Americans are expected to buy more this year, which will help boost US manufacturing output.
WASHINGTON—Housing is rebounding. Families are shrinking debts. Europe has avoided a financial crackup. And the “fiscal cliff” deal has removed the most urgent threat to the US economy.
So why don’t economists foresee stronger growth and hiring for the country in 2013?
By delaying painful decisions on spending cuts, the deal passed at the last minute by Congress this week assures more confrontation and uncertainty, especially because lawmakers must reach agreement within a few months to raise the government’s $16.4 trillion debt limit so the U.S. can pay its bills. Many businesses are likely to remain wary of expanding or hiring until then.
One hopeful consensus: If all the budgetary uncertainty can be resolved within the next few months, economists expect growth to pick up in the second half of 2013.
“We are in a better place than we were a couple of days ago,” Chad Moutray, chief economist for the National Association of Manufacturers, said a day after Congress sent President Barack Obama legislation to avoid sharp income tax increases and government spending cuts. “But we really haven’t dealt with the debt ceiling or tax reform or entitlement spending.”
The Jan. 1 fiscal cliff deadline was meant to force Congress and the Obama administration to finally face those issues and address chronic fiscal spending. Instead, they put off most of those questions and face more showdowns soon.
Five years after the Great Recession began, the US economy is still struggling to accelerate. Many economists think it will grow a meagre 2% or less this year, down from 2.2% in 2012. The unemployment rate remains a high 7.7%. Few expect it to drop much this year.
Yet in some ways, the economy has been building strength. Corporations have cut costs and have amassed a near-record $1.7 trillion in cash. Home sales and prices have been rising consistently, along with construction. Hiring gains have been modest but steady.
Bernard Baumohl, chief global economist for the Economic Outlook Group, thinks the lack of finality in the budget fight is slowing an otherwise fundamentally sound economy.
“What a shame,” Baumohl said. “Companies are eager to ramp up capital investments and boost hiring. Households are prepared to unleash five years of pent-up demand.”
The economy might be growing at a 3% annual rate if not for the threat of sudden and severe spending cuts and tax increases, along with the haziness surrounding the budget standoff, said Ethan Harris, co-director of global economics at Bank of America Merrill Lynch.

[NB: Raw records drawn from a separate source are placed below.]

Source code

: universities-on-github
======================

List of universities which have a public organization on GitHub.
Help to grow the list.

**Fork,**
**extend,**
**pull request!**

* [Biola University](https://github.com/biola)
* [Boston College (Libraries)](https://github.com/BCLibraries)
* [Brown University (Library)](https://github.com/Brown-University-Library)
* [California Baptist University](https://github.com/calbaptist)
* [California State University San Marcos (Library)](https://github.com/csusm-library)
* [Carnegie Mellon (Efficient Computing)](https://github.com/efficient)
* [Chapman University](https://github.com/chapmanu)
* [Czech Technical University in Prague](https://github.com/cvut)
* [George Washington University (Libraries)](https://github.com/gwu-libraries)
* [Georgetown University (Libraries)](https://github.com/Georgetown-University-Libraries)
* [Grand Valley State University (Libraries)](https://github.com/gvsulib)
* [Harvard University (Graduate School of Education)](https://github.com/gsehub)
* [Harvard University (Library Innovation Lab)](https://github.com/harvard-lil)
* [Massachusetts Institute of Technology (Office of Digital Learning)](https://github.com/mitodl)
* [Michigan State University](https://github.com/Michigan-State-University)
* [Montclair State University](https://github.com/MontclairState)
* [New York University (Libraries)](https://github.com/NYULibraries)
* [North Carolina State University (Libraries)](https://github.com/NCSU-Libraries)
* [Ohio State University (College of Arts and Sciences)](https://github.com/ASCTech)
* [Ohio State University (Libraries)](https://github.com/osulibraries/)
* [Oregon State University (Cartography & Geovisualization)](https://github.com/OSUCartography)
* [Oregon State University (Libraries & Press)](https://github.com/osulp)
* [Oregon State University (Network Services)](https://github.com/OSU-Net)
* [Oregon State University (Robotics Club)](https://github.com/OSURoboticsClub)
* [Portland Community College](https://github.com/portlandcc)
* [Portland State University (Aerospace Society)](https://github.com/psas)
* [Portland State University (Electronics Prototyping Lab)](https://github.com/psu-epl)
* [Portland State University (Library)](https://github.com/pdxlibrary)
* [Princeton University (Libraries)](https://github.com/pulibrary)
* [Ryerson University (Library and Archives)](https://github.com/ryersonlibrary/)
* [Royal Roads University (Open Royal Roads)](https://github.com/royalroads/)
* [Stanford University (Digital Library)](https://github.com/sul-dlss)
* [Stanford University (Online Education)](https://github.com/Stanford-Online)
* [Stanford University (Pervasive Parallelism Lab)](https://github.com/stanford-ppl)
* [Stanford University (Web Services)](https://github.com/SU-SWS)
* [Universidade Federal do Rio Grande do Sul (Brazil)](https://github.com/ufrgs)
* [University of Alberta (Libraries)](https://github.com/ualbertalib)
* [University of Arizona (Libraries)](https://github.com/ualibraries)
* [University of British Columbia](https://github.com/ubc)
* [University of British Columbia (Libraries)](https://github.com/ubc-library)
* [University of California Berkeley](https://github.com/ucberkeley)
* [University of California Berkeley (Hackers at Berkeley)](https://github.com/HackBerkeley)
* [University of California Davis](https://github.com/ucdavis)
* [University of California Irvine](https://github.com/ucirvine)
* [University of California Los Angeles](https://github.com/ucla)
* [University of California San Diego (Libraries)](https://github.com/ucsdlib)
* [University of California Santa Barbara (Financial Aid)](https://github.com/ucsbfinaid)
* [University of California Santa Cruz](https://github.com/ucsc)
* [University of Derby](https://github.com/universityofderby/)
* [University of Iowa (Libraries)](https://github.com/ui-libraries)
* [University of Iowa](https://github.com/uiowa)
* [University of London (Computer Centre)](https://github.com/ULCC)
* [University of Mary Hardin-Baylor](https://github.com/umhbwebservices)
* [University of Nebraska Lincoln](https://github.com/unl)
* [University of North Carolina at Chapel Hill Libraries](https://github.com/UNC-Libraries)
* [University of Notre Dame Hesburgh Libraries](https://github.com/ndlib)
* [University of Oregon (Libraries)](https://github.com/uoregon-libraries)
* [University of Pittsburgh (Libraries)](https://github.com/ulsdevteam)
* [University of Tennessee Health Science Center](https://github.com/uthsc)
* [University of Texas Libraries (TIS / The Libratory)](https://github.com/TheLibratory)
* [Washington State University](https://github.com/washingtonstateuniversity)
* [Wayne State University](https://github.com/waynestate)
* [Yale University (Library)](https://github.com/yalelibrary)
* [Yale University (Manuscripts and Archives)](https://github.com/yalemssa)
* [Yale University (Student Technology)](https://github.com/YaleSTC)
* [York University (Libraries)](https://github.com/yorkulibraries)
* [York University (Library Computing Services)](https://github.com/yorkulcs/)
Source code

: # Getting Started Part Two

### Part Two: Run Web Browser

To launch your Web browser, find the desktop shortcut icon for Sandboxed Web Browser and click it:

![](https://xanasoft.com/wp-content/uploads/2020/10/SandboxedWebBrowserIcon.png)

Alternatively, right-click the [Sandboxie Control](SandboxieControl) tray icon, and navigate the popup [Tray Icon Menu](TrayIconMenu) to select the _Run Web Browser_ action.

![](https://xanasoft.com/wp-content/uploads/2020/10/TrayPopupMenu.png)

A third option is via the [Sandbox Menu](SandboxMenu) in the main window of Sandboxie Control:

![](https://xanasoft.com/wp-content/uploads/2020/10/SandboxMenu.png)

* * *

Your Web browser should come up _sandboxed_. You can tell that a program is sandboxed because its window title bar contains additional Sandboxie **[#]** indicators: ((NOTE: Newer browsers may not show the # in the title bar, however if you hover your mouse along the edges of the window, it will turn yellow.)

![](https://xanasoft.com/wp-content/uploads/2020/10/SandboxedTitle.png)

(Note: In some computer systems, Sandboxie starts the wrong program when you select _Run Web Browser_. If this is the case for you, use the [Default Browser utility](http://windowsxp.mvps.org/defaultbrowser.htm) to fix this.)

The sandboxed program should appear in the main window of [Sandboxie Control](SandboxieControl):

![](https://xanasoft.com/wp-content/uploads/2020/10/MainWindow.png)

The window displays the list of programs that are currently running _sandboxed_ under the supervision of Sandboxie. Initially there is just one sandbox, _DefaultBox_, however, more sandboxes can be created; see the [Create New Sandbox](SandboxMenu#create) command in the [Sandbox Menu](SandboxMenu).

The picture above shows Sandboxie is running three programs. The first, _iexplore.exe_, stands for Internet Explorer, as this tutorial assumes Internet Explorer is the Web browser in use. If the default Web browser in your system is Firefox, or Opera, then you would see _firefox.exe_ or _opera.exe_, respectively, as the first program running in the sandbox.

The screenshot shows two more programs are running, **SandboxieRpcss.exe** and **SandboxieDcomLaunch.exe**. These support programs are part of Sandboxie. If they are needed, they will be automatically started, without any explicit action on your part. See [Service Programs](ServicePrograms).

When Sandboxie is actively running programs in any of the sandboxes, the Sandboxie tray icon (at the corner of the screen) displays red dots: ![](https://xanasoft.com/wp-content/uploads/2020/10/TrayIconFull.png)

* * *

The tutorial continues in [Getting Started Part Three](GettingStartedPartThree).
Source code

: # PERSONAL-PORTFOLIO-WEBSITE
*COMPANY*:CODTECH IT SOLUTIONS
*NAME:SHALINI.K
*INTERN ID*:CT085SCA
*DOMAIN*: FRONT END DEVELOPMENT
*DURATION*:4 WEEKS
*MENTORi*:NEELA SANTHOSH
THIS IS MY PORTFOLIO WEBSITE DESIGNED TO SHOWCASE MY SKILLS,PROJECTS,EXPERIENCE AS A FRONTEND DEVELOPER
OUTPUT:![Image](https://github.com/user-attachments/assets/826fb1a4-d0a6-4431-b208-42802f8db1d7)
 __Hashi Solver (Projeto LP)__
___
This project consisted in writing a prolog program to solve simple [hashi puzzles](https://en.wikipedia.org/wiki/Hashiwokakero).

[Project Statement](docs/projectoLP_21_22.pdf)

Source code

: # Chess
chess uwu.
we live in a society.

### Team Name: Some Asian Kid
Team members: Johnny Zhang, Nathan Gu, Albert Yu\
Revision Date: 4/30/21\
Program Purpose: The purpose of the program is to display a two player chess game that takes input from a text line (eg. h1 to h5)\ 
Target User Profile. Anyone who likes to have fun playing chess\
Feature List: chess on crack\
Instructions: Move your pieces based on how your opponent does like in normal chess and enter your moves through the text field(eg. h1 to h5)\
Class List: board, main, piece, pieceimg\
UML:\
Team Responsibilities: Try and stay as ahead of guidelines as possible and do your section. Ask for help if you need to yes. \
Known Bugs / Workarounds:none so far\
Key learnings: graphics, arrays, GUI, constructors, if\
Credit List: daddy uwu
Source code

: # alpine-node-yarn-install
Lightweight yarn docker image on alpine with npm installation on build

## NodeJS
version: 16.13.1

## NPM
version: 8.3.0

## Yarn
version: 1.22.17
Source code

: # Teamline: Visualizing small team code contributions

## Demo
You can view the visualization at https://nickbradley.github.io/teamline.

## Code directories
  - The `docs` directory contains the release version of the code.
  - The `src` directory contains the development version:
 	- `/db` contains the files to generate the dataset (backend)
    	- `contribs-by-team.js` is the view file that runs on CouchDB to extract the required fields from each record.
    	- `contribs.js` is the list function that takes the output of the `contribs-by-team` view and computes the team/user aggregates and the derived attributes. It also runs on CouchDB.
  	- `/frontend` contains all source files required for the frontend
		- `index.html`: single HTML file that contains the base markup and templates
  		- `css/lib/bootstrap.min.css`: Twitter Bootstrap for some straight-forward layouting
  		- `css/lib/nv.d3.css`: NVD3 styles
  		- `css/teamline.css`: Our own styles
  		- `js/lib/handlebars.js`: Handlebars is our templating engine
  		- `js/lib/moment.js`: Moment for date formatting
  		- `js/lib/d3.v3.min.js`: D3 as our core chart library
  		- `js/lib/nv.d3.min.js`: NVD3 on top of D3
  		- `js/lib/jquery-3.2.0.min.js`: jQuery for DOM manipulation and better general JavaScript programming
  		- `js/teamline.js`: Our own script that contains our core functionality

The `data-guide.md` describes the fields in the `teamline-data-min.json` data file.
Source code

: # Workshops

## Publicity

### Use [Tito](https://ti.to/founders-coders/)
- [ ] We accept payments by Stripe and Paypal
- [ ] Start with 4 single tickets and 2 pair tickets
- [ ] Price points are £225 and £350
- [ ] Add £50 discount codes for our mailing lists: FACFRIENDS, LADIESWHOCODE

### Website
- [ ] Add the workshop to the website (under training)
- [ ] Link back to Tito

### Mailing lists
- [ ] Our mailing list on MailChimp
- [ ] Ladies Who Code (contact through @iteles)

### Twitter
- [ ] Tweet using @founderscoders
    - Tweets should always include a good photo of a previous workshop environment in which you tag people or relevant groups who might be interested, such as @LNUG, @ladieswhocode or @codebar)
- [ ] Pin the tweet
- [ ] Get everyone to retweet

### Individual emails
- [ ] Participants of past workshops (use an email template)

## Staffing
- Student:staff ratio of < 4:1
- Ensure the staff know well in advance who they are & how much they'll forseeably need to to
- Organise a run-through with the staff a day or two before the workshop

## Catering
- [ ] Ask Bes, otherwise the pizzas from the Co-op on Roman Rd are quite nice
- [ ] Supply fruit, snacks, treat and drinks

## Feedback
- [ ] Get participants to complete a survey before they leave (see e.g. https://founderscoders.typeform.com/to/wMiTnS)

Congress’ deal also postpones decisions on more than $100 billion in spending cuts for military and domestic programs, including the Medicare health care program and Social Security pension program. In doing so, it sets up a much bigger showdown over raising the government’s borrowing limit. Republicans will likely demand deep spending cuts as the price of raising the debt limit. A similar standoff in 2011 brought the government to the brink of default and led Standard & Poor’s to yank its top AAA rating on long-term US debt.
Here’s what the US can expect in 2013:
With further fights looming over taxes and spending, many companies aren’t likely to step up hiring. Congress and the White House will likely start battling over raising the debt limit in February.
Many economists expect employers to add an average of 150,000 to 175,000 jobs a month in 2013, about the same pace as in 2011 and 2012. That level is too weak to quickly reduce unemployment.